EXPERIMENTA L SECTION Chemicals and Materials. Copper(II) nitrate trihydrate [Cu(NO3)2·3H2O, 99+%], oleylamine (70%), and 1-octadecene (90%) were purchased from Sigma Aldrich. Palladium(II) acetylacetonate [Pd(acac)2, 99.99%] was purchased from Alfa Aesar. Oleylamine and octadecene were degassed prior to use, and all other chemicals were used as received without further purification.

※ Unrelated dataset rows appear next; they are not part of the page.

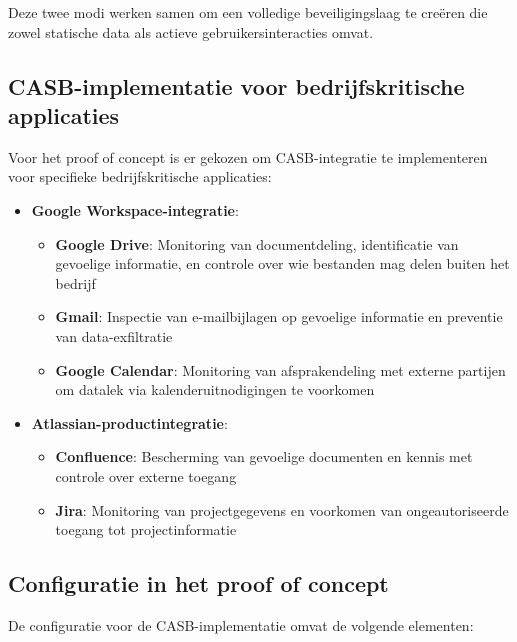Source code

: Deze twee modi werken samen om een volledige beveiligingslaag te creëren die zowel statische data als actieve gebruikersinteracties omvat.

\subsection{CASB-implementatie voor bedrijfskritische applicaties}

Voor het proof of concept is er gekozen om CASB-integratie te implementeren voor specifieke bedrijfskritische applicaties:

\begin{itemize}
    \item \textbf{Google Workspace-integratie}:
        \begin{itemize}
            \item \textbf{Google Drive}: Monitoring van documentdeling, identificatie van gevoelige informatie, en controle over wie bestanden mag delen buiten het bedrijf
            \item \textbf{Gmail}: Inspectie van e-mailbijlagen op gevoelige informatie en preventie van data-exfiltratie
            \item \textbf{Google Calendar}: Monitoring van afsprakendeling met externe partijen om datalek via kalenderuitnodigingen te voorkomen
        \end{itemize}
    \item \textbf{Atlassian-productintegratie}:
        \begin{itemize}
            \item \textbf{Confluence}: Bescherming van gevoelige documenten en kennis met controle over externe toegang
            \item \textbf{Jira}: Monitoring van projectgegevens en voorkomen van ongeautoriseerde toegang tot projectinformatie
        \end{itemize}
\end{itemize}

\subsection{Configuratie in het proof of concept}

De configuratie voor de CASB-implementatie omvat de volgende elementen:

All syntheses were carried out under Ar using standard Schlenk techniques, and the workup procedures were performed in air. Synthesis of Cu3PdN. Cu(NO3)2·3H2O (60 mg) and Pd(acac)2 (25.2 mg) were dissolved in 7.5 mL of 1-octadecene and 2.5 mL of oleylamine. The solution was then transferred to a 100-mL three-necked round-bottom flask fitted with a condenser, thermometer adapter, thermometer, and rubber septum and was degassed under vacuum at 120 °C for 10 min. The flask was then filled with Argon, heated to 240 °C, and kept at this temperature for 15 min. The flask was then removed from the heating mantle and allowed to cool to room temperature. A solid was precipitated by adding 25 mL of ethanol and then centrifuging at 12,000 rpm for 5 min. The product was washed three more times using a 1:1 toluene/ethanol mixture and was finally suspended in hexanes for further characterization. Synthesis of Cu3N. The synthetic procedure was analogous to that of Cu3NPd, except that there was no Pd reagent. Materials Characterization. Powder X-ray diffraction (XRD) data were collected using a Bruker D8 Advance X-ray diffractometer using Cu Kα radiation. Transmission electron microscopy (TEM) images and selected-area electron diffraction (SAED) patterns were obtained using a JEOL 1200 EX II

Figure 1. Crystal structures of anti-ReO3-type Cu3N and antiperovskite-type Cu3PdN.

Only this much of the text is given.